Em todas essas hipóteses, verifica-se em comum a existência de um política legislativa, complementada, aqui e ali, por uma atuação judicial, até certo ponto discricionária (como nos exemplos da ação de mandado de segurança, da ação de improbidade administrativa e da equiparação da parte vencida ao Ministério Público Federal quando de ação civil pública, supra citados), explicitamente voltada à questão da não – incidência de honorários advocatícios sucumbenciais, visando a um bem juridicamente mais relevante – um mais amplo acesso à justiça, uma melhor defesa aos necessitados, especialmente quando dependentes de serviços públicos de assistência judiciária inexistentes, ou deficitários.
Ora, não há qualquer política legislativa explicitada no art. 100, § 1º. – A da CF, com a redação dada pela Emenda no. 30/2000, no sentido de instituir hipótese de não – incidência, relativamente aos honorários advocatícios sucumbenciais.
E tampouco há um bem jurídico mais relevante que possa justificar razoavelmente (princípio do devido processo legal) a imposição de regime de execução de quantia certa contra a Fazenda Pública mais draconiano em relação aos honorários advocatícios sucumbenciais, do que quanto aos honorários advocatícios contratuais, cujo instrumento respectivo tenha sido juntado aos autos.
A não ser que se entenda que o bem jurídico mais relevante seria o simples benefício do Estado, que poderia ter mais tempo, assim, para pagar algumas de suas dívidas, causadas por atos ilícitos por ele praticados, o mais das vezes, ou por atos lícitos (como a desapropriação por interesse de reforma agrária) os quais devam resultar em indenização ao expropriado, sob pena de enriquecimento sem justa causa por parte do Estado (imediatamente) e da coletividade (mediatamente).
Um outro aspecto é que o rol descrito no art. 100, § 1º. – A da CF/88, com a redação dada pela Emenda no. 30/2000, nada mais representa do que a positivação de entendimentos que já vinham sendo esposados pelo Eg. STF em decisões, inclusive, plenárias.
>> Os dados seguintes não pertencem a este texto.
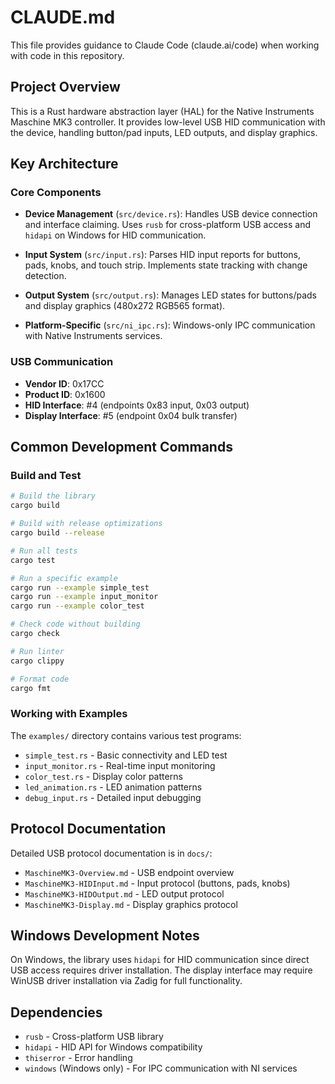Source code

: # CLAUDE.md

This file provides guidance to Claude Code (claude.ai/code) when working with code in this repository.

## Project Overview

This is a Rust hardware abstraction layer (HAL) for the Native Instruments Maschine MK3 controller. It provides low-level USB HID communication with the device, handling button/pad inputs, LED outputs, and display graphics.

## Key Architecture

### Core Components

- **Device Management** (`src/device.rs`): Handles USB device connection and interface claiming. Uses `rusb` for cross-platform USB access and `hidapi` on Windows for HID communication.

- **Input System** (`src/input.rs`): Parses HID input reports for buttons, pads, knobs, and touch strip. Implements state tracking with change detection.

- **Output System** (`src/output.rs`): Manages LED states for buttons/pads and display graphics (480x272 RGB565 format).

- **Platform-Specific** (`src/ni_ipc.rs`): Windows-only IPC communication with Native Instruments services.

### USB Communication

- **Vendor ID**: 0x17CC
- **Product ID**: 0x1600
- **HID Interface**: #4 (endpoints 0x83 input, 0x03 output)
- **Display Interface**: #5 (endpoint 0x04 bulk transfer)

## Common Development Commands

### Build and Test
```bash
# Build the library
cargo build

# Build with release optimizations
cargo build --release

# Run all tests
cargo test

# Run a specific example
cargo run --example simple_test
cargo run --example input_monitor
cargo run --example color_test

# Check code without building
cargo check

# Run linter
cargo clippy

# Format code
cargo fmt
```

### Working with Examples

The `examples/` directory contains various test programs:
- `simple_test.rs` - Basic connectivity and LED test
- `input_monitor.rs` - Real-time input monitoring
- `color_test.rs` - Display color patterns
- `led_animation.rs` - LED animation patterns
- `debug_input.rs` - Detailed input debugging

## Protocol Documentation

Detailed USB protocol documentation is in `docs/`:
- `MaschineMK3-Overview.md` - USB endpoint overview
- `MaschineMK3-HIDInput.md` - Input protocol (buttons, pads, knobs)
- `MaschineMK3-HIDOutput.md` - LED output protocol
- `MaschineMK3-Display.md` - Display graphics protocol

## Windows Development Notes

On Windows, the library uses `hidapi` for HID communication since direct USB access requires driver installation. The display interface may require WinUSB driver installation via Zadig for full functionality.

## Dependencies

- `rusb` - Cross-platform USB library
- `hidapi` - HID API for Windows compatibility
- `thiserror` - Error handling
- `windows` (Windows only) - For IPC communication with NI services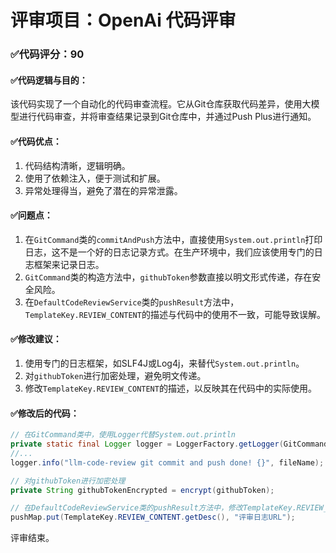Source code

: # 评审项目：OpenAi 代码评审

### ✅代码评分：90

#### ✅代码逻辑与目的：
该代码实现了一个自动化的代码审查流程。它从Git仓库获取代码差异，使用大模型进行代码审查，并将审查结果记录到Git仓库中，并通过Push Plus进行通知。

#### ✅代码优点：
1. 代码结构清晰，逻辑明确。
2. 使用了依赖注入，便于测试和扩展。
3. 异常处理得当，避免了潜在的异常泄露。

#### ✅问题点：
1. 在`GitCommand`类的`commitAndPush`方法中，直接使用`System.out.println`打印日志，这不是一个好的日志记录方式。在生产环境中，我们应该使用专门的日志框架来记录日志。
2. `GitCommand`类的构造方法中，`githubToken`参数直接以明文形式传递，存在安全风险。
3. 在`DefaultCodeReviewService`类的`pushResult`方法中，`TemplateKey.REVIEW_CONTENT`的描述与代码中的使用不一致，可能导致误解。

#### ✅修改建议：
1. 使用专门的日志框架，如SLF4J或Log4j，来替代`System.out.println`。
2. 对`githubToken`进行加密处理，避免明文传递。
3. 修改`TemplateKey.REVIEW_CONTENT`的描述，以反映其在代码中的实际使用。

#### ✅修改后的代码：
```java
// 在GitCommand类中，使用Logger代替System.out.println
private static final Logger logger = LoggerFactory.getLogger(GitCommand.class);
//...
logger.info("llm-code-review git commit and push done! {}", fileName);

// 对githubToken进行加密处理
private String githubTokenEncrypted = encrypt(githubToken);

// 在DefaultCodeReviewService类的pushResult方法中，修改TemplateKey.REVIEW_CONTENT的描述
pushMap.put(TemplateKey.REVIEW_CONTENT.getDesc(), "评审日志URL");
```

评审结束。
Porque somente a hipótese de honorários advocatícios sucumbenciais, por não ter sido arrolada no elenco da norma contida no art. 100, § 1º. – A da CF/88 deveria deixar de ser havida como de natureza alimentar, embora o evidente propósito do legislador constituinte reformador de positivar aqueles entendimentos pretorianos máximos, é questão de impossível resposta satisfatória.
O que leva a um terceiro aspecto.
A conclusão de que os honorários advocatícios sucumbenciais não teriam natureza jurídica de crédito alimentar, porque não se encontram literalmente descritos no art. 100, § 1º. – A da CF/88 é de um rudimentarismo hermenêutico sem paralelo.
Não se pode interpretar o sentido de uma frase, apenas visualizando-se as palavras que nela estão contidas, e olvidando-se, assim, o contexto em que aquela frase está inserida.
Mesmo uma interpretação literal não pode ignorar as influências que recebe do conjunto do Texto Constitucional, e do meio histórico – econômico – social em que esse texto é aplicado e vivido.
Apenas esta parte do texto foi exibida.